_WHAT YOU ARE ASKED TO DO_: Please repeat the data exactly. Any picture in it stays out.

DATA FOR THIS TASK Start Marker

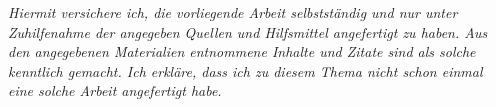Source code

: \documentclass{article}
\begin{document}
\textit{Hiermit versichere ich, die vorliegende Arbeit selbstständig und nur unter Zuhilfenahme der angegeben Quellen und Hilfsmittel angefertigt zu haben. Aus den angegebenen Materialien entnommene Inhalte und Zitate sind als solche kenntlich gemacht. Ich erkläre, dass ich zu diesem Thema nicht schon einmal eine solche Arbeit angefertigt habe.}





\newpage


\label{sec:glossary}
\printglossary
\label{sec:symb}
\printnomenclature
\newpage

\printbibliography[heading=bibintoc]
\end{document}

DATA FOR THIS TASK End Marker

_YOUR SOLUTION_:
Source code

: \documentclass{article}
\begin{document}
\textit{Hiermit versichere ich, die vorliegende Arbeit selbstständig und nur unter Zuhilfenahme der angegeben Quellen und Hilfsmittel angefertigt zu haben. Aus den angegebenen Materialien entnommene Inhalte und Zitate sind als solche kenntlich gemacht. Ich erkläre, dass ich zu diesem Thema nicht schon einmal eine solche Arbeit angefertigt habe.}





\newpage


\label{sec:glossary}
\printglossary
\label{sec:symb}
\printnomenclature
\newpage

\printbibliography[heading=bibintoc]
\end{document}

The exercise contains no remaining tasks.